* [What is expected]: Only the lines with the string "other" are needed; return each of them from the entries below.

■ ■ ■

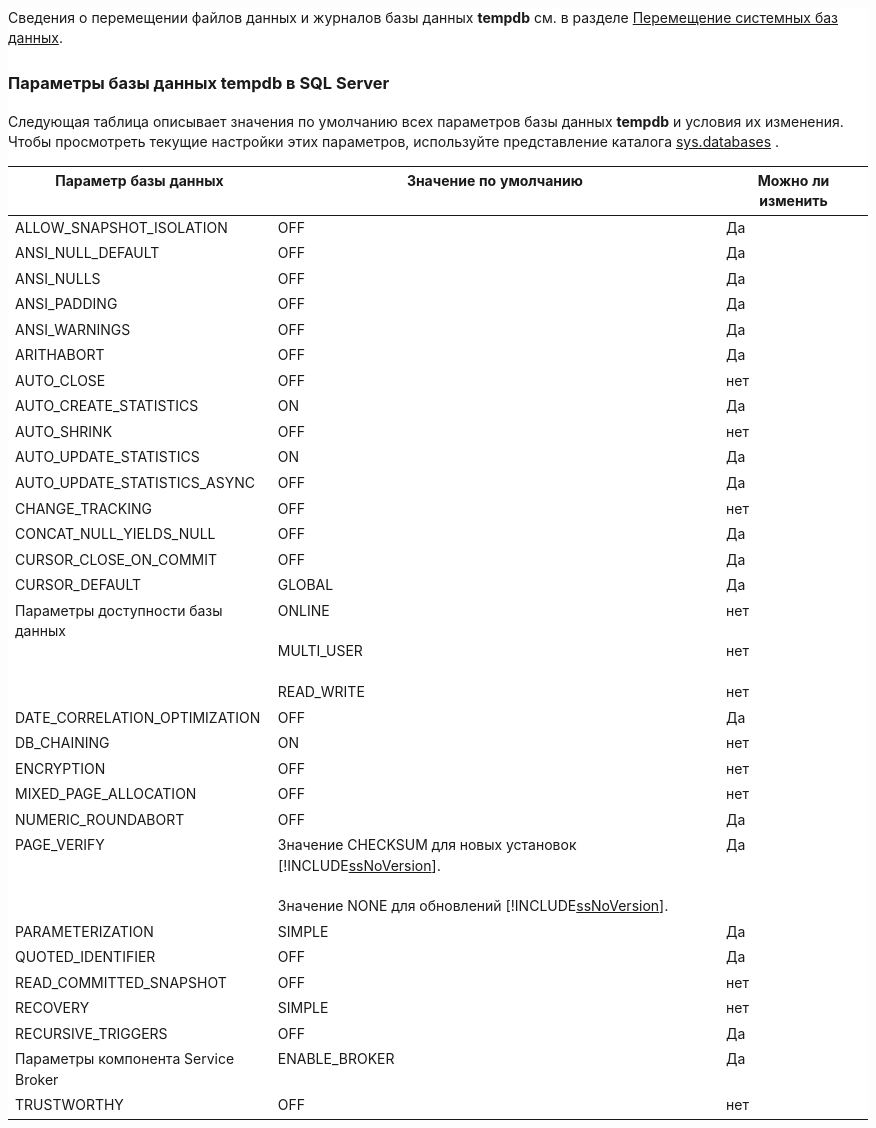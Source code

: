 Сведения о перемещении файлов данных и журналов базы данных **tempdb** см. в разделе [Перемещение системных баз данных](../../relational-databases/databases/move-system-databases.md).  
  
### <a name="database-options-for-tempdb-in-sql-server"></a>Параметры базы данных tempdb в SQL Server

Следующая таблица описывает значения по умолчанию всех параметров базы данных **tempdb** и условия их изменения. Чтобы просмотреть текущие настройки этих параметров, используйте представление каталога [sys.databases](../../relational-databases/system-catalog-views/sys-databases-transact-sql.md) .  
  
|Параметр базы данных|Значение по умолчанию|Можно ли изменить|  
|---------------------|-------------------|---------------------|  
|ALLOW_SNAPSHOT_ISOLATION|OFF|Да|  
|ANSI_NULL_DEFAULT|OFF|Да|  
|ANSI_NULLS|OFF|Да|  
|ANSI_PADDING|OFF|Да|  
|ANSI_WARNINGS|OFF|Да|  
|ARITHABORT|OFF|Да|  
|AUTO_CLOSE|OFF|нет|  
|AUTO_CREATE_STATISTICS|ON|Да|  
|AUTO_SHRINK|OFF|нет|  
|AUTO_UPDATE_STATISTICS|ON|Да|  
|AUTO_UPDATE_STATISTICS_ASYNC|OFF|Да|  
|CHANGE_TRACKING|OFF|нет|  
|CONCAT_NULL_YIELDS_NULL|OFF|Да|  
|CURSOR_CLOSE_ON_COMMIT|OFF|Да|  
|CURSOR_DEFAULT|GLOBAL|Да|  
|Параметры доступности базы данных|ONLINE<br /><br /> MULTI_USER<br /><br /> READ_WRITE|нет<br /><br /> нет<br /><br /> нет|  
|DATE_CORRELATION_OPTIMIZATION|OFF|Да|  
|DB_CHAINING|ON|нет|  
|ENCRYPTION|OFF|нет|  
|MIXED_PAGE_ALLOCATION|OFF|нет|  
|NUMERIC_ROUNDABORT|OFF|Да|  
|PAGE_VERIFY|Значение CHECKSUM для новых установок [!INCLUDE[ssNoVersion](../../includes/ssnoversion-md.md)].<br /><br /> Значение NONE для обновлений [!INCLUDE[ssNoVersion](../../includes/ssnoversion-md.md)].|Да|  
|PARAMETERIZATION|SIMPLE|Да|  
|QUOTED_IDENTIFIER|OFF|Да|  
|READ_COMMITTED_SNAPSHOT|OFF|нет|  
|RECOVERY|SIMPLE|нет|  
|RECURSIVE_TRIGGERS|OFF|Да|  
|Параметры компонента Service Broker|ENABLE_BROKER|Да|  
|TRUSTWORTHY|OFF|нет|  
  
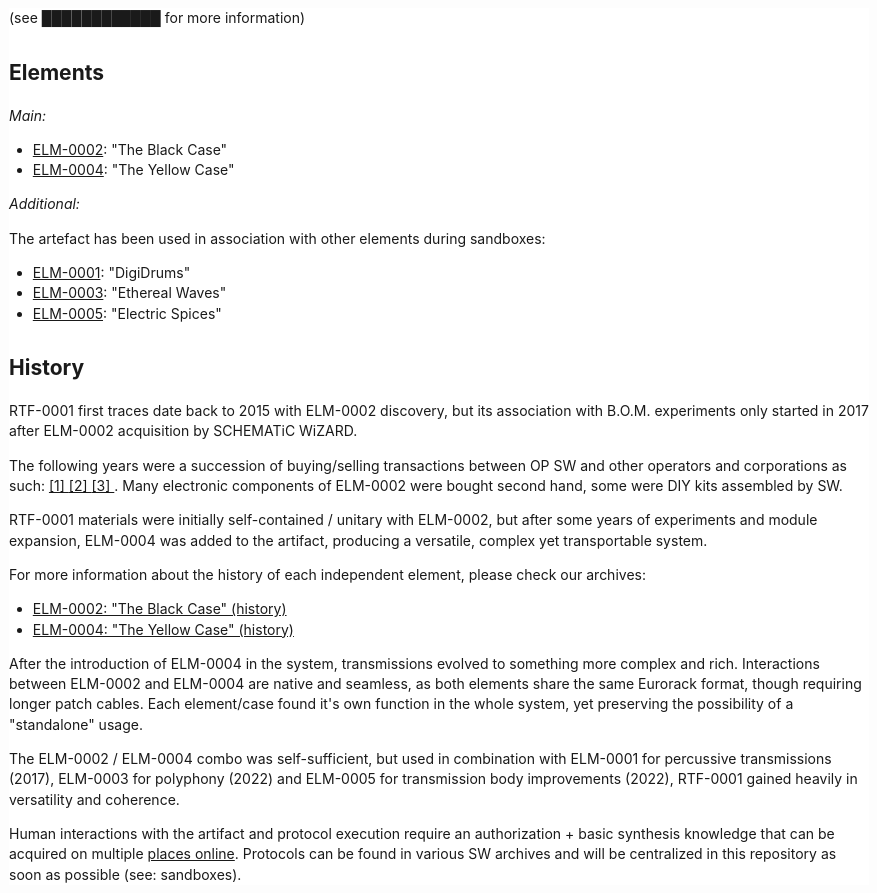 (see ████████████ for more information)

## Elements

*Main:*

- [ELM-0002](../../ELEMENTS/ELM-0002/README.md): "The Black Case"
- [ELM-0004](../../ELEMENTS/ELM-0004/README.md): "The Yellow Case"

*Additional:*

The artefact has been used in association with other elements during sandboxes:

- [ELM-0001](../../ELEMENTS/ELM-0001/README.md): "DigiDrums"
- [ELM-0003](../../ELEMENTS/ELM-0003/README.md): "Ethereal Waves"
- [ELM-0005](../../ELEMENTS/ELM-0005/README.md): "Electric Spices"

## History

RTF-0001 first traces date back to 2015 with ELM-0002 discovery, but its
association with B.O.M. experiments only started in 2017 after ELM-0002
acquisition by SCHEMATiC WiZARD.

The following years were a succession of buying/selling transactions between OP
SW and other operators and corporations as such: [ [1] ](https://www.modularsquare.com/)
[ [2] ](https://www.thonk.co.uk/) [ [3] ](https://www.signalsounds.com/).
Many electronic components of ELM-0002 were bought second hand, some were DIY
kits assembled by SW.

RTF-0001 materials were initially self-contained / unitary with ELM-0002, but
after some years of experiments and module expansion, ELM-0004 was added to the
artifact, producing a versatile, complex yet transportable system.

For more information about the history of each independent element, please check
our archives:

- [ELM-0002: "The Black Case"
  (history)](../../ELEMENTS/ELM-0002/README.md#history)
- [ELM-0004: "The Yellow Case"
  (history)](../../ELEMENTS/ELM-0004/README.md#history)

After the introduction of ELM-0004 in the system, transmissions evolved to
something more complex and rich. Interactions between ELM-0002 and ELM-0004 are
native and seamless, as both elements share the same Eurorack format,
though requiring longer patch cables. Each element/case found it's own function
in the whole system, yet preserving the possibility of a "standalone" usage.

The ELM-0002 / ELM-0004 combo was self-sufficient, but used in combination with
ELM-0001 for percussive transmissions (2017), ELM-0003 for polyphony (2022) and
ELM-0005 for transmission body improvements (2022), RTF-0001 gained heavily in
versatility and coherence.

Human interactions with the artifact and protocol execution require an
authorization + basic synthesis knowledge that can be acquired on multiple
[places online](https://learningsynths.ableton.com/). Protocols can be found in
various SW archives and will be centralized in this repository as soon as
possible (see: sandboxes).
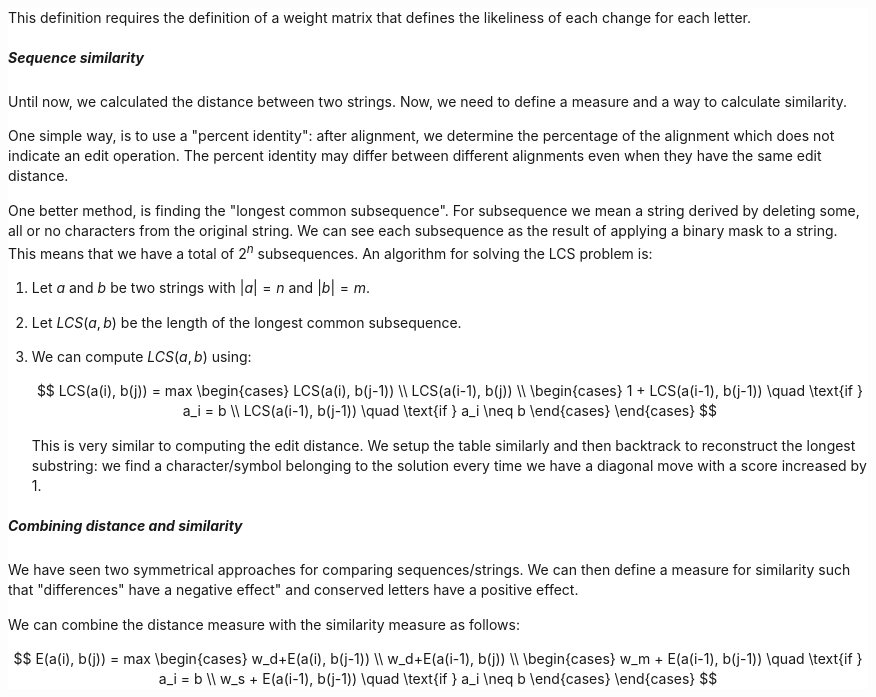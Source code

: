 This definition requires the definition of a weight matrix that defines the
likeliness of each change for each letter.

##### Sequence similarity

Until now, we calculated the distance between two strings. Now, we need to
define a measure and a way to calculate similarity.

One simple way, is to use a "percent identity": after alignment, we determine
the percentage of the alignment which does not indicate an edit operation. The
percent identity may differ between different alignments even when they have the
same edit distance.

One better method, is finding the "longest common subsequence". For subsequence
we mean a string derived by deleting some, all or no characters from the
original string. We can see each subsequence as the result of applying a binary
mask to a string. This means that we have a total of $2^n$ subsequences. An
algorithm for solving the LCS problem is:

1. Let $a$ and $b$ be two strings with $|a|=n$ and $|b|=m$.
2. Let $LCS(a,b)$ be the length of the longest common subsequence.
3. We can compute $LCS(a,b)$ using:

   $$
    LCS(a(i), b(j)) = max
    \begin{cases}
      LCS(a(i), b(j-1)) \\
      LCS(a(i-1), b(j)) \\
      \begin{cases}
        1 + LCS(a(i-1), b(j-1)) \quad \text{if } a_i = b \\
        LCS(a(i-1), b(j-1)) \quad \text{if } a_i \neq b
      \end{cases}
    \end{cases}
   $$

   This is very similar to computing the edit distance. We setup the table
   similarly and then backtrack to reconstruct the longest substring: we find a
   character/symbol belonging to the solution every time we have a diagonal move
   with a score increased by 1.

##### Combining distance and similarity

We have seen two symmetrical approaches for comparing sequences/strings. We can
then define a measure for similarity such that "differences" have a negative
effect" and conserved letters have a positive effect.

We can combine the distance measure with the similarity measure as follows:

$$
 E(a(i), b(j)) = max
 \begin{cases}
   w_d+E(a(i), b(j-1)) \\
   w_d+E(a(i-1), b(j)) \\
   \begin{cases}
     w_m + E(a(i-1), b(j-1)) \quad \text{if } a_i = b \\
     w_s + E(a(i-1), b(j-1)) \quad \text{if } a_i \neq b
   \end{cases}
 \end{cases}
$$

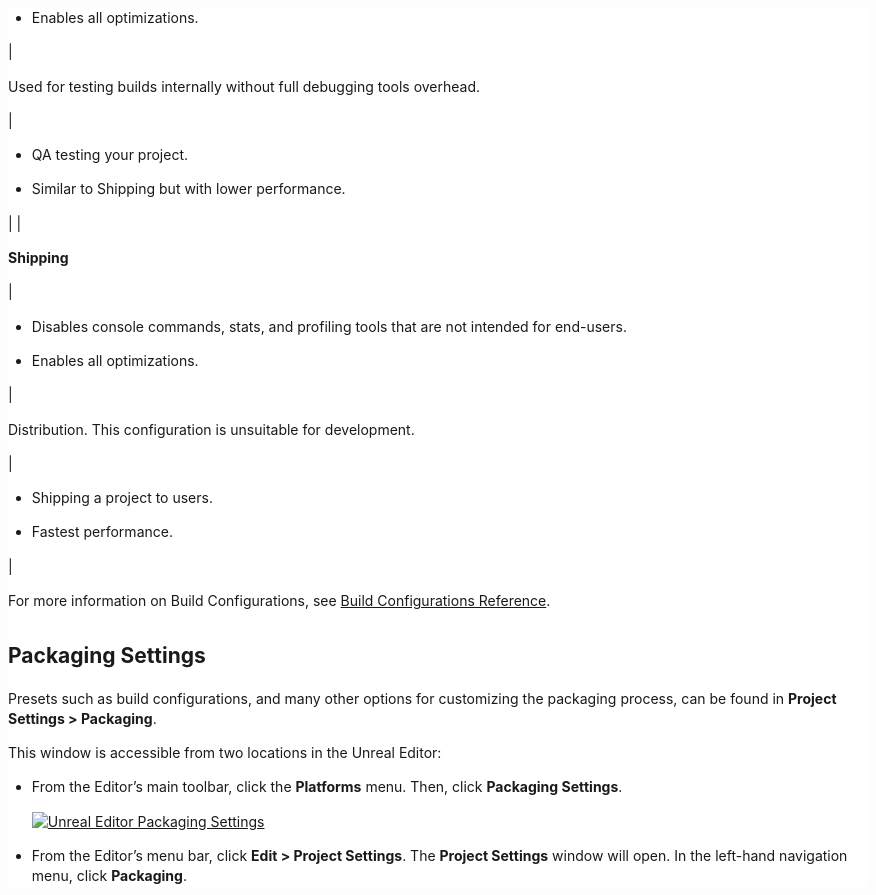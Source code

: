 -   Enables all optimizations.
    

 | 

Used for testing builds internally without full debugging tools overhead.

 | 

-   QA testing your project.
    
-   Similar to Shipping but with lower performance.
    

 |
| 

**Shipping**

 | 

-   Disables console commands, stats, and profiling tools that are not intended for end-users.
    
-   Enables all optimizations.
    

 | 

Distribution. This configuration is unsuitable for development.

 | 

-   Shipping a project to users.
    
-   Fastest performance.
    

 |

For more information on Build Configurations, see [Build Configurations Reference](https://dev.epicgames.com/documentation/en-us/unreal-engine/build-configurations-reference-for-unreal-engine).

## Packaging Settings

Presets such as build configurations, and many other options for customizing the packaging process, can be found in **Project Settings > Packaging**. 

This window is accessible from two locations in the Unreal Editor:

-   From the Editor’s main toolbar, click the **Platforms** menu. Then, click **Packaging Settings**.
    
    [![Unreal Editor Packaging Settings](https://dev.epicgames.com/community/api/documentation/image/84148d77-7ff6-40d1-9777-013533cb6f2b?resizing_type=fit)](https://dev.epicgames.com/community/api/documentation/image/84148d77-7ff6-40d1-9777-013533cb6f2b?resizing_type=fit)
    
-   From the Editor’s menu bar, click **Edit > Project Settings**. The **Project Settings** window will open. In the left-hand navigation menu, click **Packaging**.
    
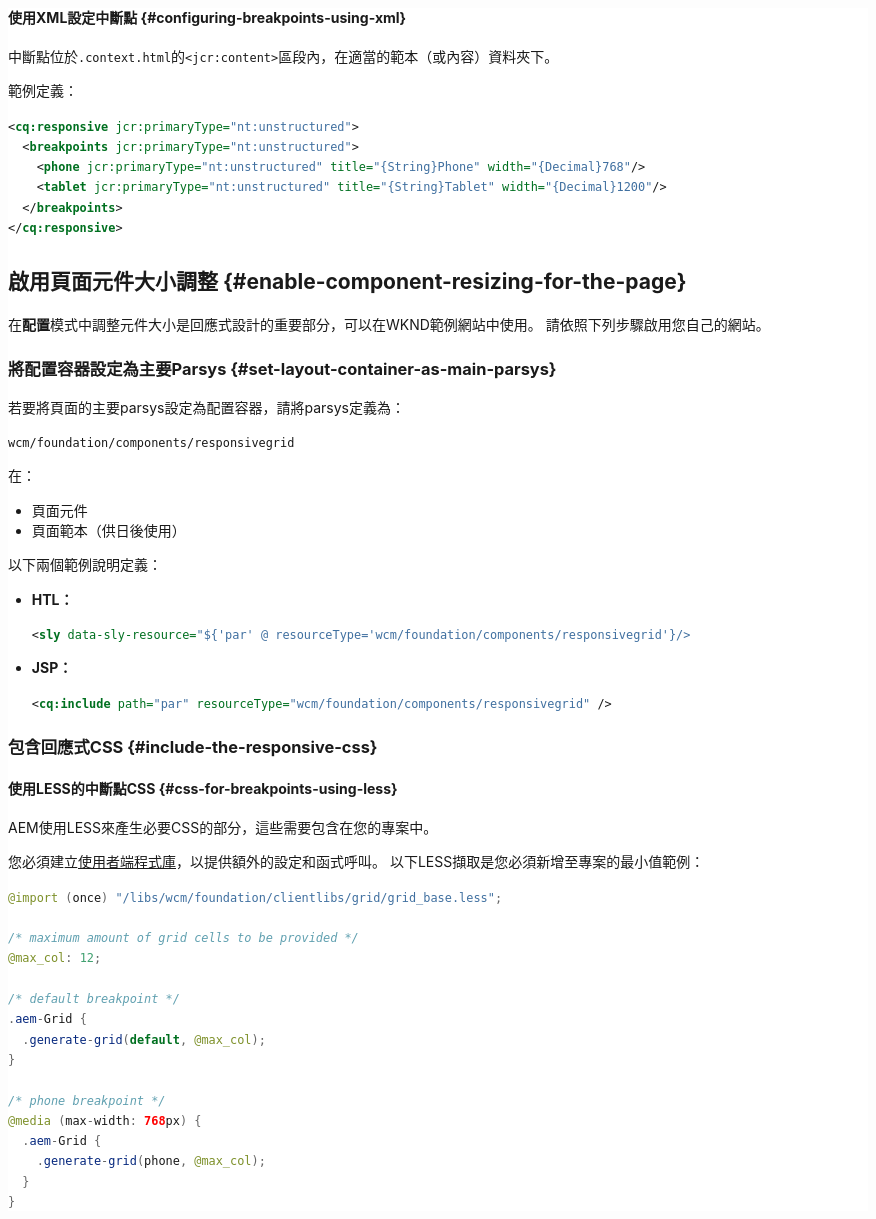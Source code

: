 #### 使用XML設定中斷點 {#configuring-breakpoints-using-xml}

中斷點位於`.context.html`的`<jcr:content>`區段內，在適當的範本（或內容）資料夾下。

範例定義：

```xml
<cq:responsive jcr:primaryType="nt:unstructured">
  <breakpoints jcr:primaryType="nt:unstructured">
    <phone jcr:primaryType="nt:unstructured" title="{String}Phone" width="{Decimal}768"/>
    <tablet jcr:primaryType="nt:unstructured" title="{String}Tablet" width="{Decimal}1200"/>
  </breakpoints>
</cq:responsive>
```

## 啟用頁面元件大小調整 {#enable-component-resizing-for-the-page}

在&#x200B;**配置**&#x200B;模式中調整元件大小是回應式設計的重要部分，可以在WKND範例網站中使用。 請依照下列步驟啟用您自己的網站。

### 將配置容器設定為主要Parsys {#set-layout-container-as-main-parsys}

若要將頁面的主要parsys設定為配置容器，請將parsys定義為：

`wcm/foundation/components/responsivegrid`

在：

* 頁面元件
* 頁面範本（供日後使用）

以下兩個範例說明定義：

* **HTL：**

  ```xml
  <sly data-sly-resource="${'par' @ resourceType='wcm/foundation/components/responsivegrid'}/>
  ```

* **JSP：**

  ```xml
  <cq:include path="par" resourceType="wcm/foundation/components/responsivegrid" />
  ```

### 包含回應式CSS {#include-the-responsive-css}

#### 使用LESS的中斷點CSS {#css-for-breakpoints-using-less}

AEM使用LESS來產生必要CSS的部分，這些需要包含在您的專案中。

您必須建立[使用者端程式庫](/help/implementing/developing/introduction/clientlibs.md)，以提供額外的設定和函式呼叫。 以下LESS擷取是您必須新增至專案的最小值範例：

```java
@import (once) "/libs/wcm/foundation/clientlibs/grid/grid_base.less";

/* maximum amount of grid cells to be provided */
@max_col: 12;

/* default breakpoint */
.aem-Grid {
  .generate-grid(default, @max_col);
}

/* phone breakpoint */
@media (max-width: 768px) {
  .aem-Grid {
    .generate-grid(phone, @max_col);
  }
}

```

■ ■ ■

* [Task response]:
The artefact has been used in association with other elements during sandboxes:
SW and other operators and corporations as such: [ [1] ](https://www.modularsquare.com/)
Presets such as build configurations, and many other options for customizing the packaging process, can be found in **Project Settings > Packaging**. 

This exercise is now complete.